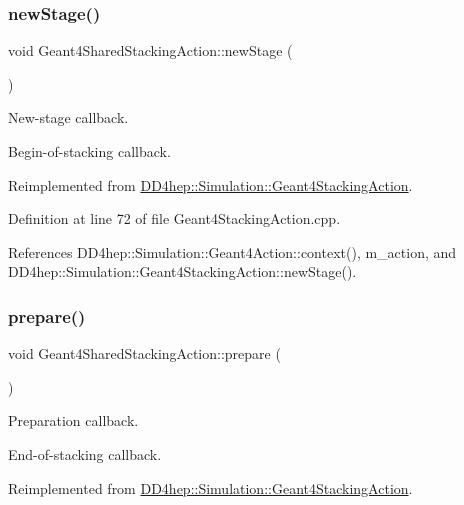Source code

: \subsubsection{\texorpdfstring{new\+Stage()}{newStage()}}
{\footnotesize\ttfamily void Geant4\+Shared\+Stacking\+Action\+::new\+Stage (\begin{DoxyParamCaption}{ }\end{DoxyParamCaption})\hspace{0.3cm}{\ttfamily [virtual]}}



New-\/stage callback. 

Begin-\/of-\/stacking callback. 

Reimplemented from \hyperlink{class_d_d4hep_1_1_simulation_1_1_geant4_stacking_action_a2709ba86b13b0574dcd1d8e580209d0b}{D\+D4hep\+::\+Simulation\+::\+Geant4\+Stacking\+Action}.



Definition at line 72 of file Geant4\+Stacking\+Action.\+cpp.



References D\+D4hep\+::\+Simulation\+::\+Geant4\+Action\+::context(), m\+\_\+action, and D\+D4hep\+::\+Simulation\+::\+Geant4\+Stacking\+Action\+::new\+Stage().

\hypertarget{class_d_d4hep_1_1_simulation_1_1_geant4_shared_stacking_action_a22e3516dfed160da7a3b246d28098891}{}\label{class_d_d4hep_1_1_simulation_1_1_geant4_shared_stacking_action_a22e3516dfed160da7a3b246d28098891} 
\subsubsection{\texorpdfstring{prepare()}{prepare()}}
{\footnotesize\ttfamily void Geant4\+Shared\+Stacking\+Action\+::prepare (\begin{DoxyParamCaption}{ }\end{DoxyParamCaption})\hspace{0.3cm}{\ttfamily [virtual]}}



Preparation callback. 

End-\/of-\/stacking callback. 

Reimplemented from \hyperlink{class_d_d4hep_1_1_simulation_1_1_geant4_stacking_action_a3974c0e7b737bdccced8c196fc316b5b}{D\+D4hep\+::\+Simulation\+::\+Geant4\+Stacking\+Action}.



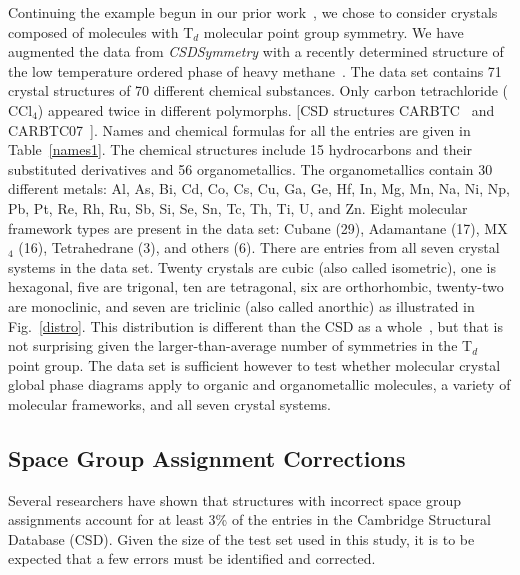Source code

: \documentclass{iucr}              %
\begin{document}
Continuing the example begun in our prior work~\cite{Mettes04}, we chose to consider crystals composed of molecules with T$_d$ molecular point group symmetry.  We have augmented the data from
\emph{CSDSymmetry} with a recently determined structure of the low temperature ordered phase of heavy methane~\cite{Neumann03}.  The data set contains 71 crystal structures of 70 different chemical substances.  Only carbon tetrachloride ($\mathrm{CCl}_4$) appeared twice in different polymorphs. [CSD structures CARBTC~\cite{Piermarini73} and CARBTC07~\cite{Cohen79}]. Names and chemical formulas for all the entries are given in Table~\ref{names1}. The chemical structures include 15 hydrocarbons and their substituted derivatives and 56 organometallics. The organometallics contain 30 different metals: Al, As, Bi, Cd, Co, Cs, Cu, Ga, Ge, Hf, In, Mg, Mn, Na, Ni, Np, Pb, Pt, Re, Rh, Ru, Sb, Si, Se, Sn, Tc, Th, Ti, U, and Zn. Eight molecular framework types are present in the data set: Cubane (29), Adamantane (17), MX$_4$ (16), Tetrahedrane (3), and others (6). There are entries from all seven crystal systems in the data set. Twenty crystals are cubic (also called isometric), one is hexagonal, five are trigonal, ten are tetragonal, six are orthorhombic, twenty-two are monoclinic, and seven are triclinic (also called anorthic) as illustrated in Fig.~\ref{distro}. This distribution is different than the CSD as a whole~\cite{Bauer92}, but that is not surprising given the larger-than-average number of symmetries in the T$_d$ point group.  The data set is sufficient however to test whether molecular crystal global phase diagrams apply to organic and organometallic molecules, a variety of molecular frameworks, and all seven crystal systems.



\subsection{Space Group Assignment Corrections}

Several researchers have shown that structures with incorrect space group assignments account for at least 3\% of the entries in the Cambridge Structural Database (CSD).\cite{Baur86,Marsh95}  Given the size of the test set used in this study, it is to be expected that a few errors must be identified and corrected.
\end{document}

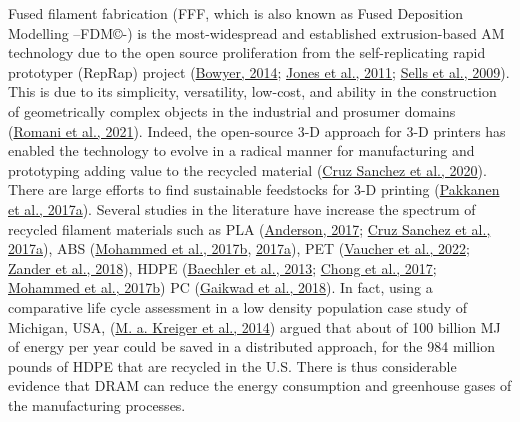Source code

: \documentclass[
  12pt,
  number,
  review]{elsarticle}
\begin{document}
Fused filament fabrication (FFF, which is also known as Fused Deposition
Modelling --FDM©-) is the most-widespread and established
extrusion-based AM technology due to the open source proliferation from
the self-replicating rapid prototyper (RepRap) project
(\protect\hyperlink{ref-bowyer2014}{Bowyer, 2014};
\protect\hyperlink{ref-jones2011}{Jones et al., 2011};
\protect\hyperlink{ref-sells2009}{Sells et al., 2009}). This is due to
its simplicity, versatility, low-cost, and ability in the construction
of geometrically complex objects in the industrial and prosumer domains
(\protect\hyperlink{ref-romani2021}{Romani et al., 2021}). Indeed, the
open-source 3-D approach for 3-D printers has enabled the technology to
evolve in a radical manner for manufacturing and prototyping adding
value to the recycled material
(\protect\hyperlink{ref-cruzsanchez2020}{Cruz Sanchez et al., 2020}).
There are large efforts to find sustainable feedstocks for 3-D printing
(\protect\hyperlink{ref-Pakkanen2017}{Pakkanen et al., 2017a}). Several
studies in the literature have increase the spectrum of recycled
filament materials such as PLA
(\protect\hyperlink{ref-anderson2017}{Anderson, 2017};
\protect\hyperlink{ref-cruzsanchez2017}{Cruz Sanchez et al., 2017a}),
ABS (\protect\hyperlink{ref-mohammed2017a}{Mohammed et al., 2017b},
\protect\hyperlink{ref-mohammed2017}{2017a}), PET
(\protect\hyperlink{ref-vaucher2022}{Vaucher et al., 2022};
\protect\hyperlink{ref-zander2018}{Zander et al., 2018}), HDPE
(\protect\hyperlink{ref-baechler2013}{Baechler et al., 2013};
\protect\hyperlink{ref-chong2017}{Chong et al., 2017};
\protect\hyperlink{ref-mohammed2017a}{Mohammed et al., 2017b}) PC
(\protect\hyperlink{ref-gaikwad2018}{Gaikwad et al., 2018}). In fact,
using a comparative life cycle assessment in a low density population
case study of Michigan, USA, (\protect\hyperlink{ref-Kreiger2014}{M. a.
Kreiger et al., 2014}) argued that about of 100 billion MJ of energy per
year could be saved in a distributed approach, for the 984 million
pounds of HDPE that are recycled in the U.S. There is thus considerable
evidence that DRAM can reduce the energy consumption and greenhouse
gases of the manufacturing processes.
\end{document}
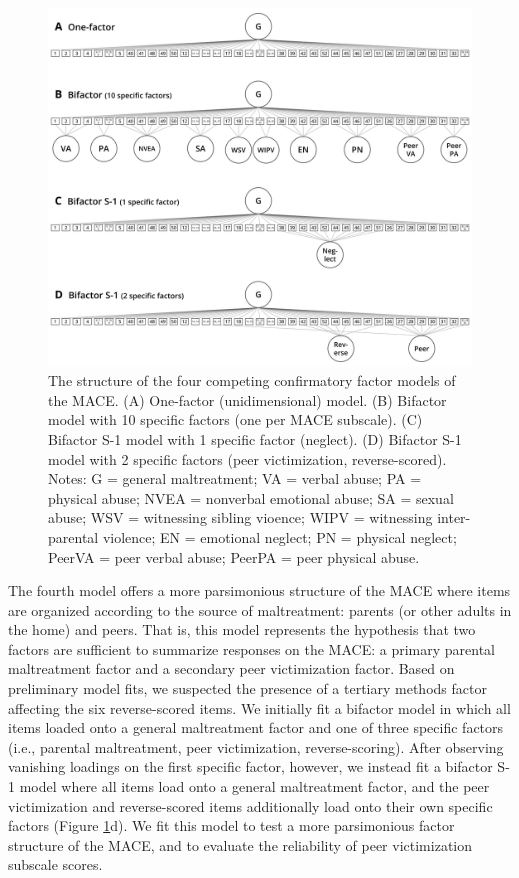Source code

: \documentclass[letterpaper,man,natbib,longtable,floatsintext,12pt]{apa6}
\begin{document}
\begin{figure}[t!]
    \centering
    \includegraphics[width=1.1\textwidth,center]{figures/fig01.png}
    \captionsetup{width=1.1\textwidth}
    \caption{\normalfont The structure of the four competing confirmatory factor models of the MACE. (A) One-factor (unidimensional) model. (B) Bifactor model with 10 specific factors (one per MACE subscale). (C) Bifactor S-1 model with 1 specific factor (neglect). (D) Bifactor S-1 model with 2 specific factors (peer victimization, reverse-scored). Notes: G = general maltreatment; VA = verbal abuse; PA = physical abuse; NVEA = nonverbal emotional abuse; SA = sexual abuse; WSV = witnessing sibling vioence; WIPV = witnessing inter-parental violence; EN = emotional neglect; PN = physical neglect; PeerVA = peer verbal abuse; PeerPA = peer physical abuse.}
    \label{fig:models}
\end{figure}

The fourth model offers a more parsimonious structure of the MACE where items are organized according to the source of maltreatment: parents (or other adults in the home) and peers. That is, this model represents the hypothesis that two factors are sufficient to summarize responses on the MACE: a primary parental maltreatment factor and a secondary peer victimization factor. Based on preliminary model fits, we suspected the presence of a tertiary methods factor affecting the six reverse-scored items. We initially fit a bifactor model in which all items loaded onto a general maltreatment factor and one of three specific factors (i.e., parental maltreatment, peer victimization, reverse-scoring). After observing vanishing loadings on the first specific factor, however, we instead fit a bifactor S-1 model where all items load onto a general maltreatment factor, and the peer victimization and reverse-scored items additionally load onto their own specific factors (Figure \ref{fig:models}d). We fit this model to test a more parsimonious factor structure of the MACE, and to evaluate the reliability of peer victimization subscale scores. 
\end{document}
++++
EXERCISE PROMPT:
Over the whole listing above, how many lines contain the string "hspace"? The answer is that number alone.

COMPLETED TASK:
2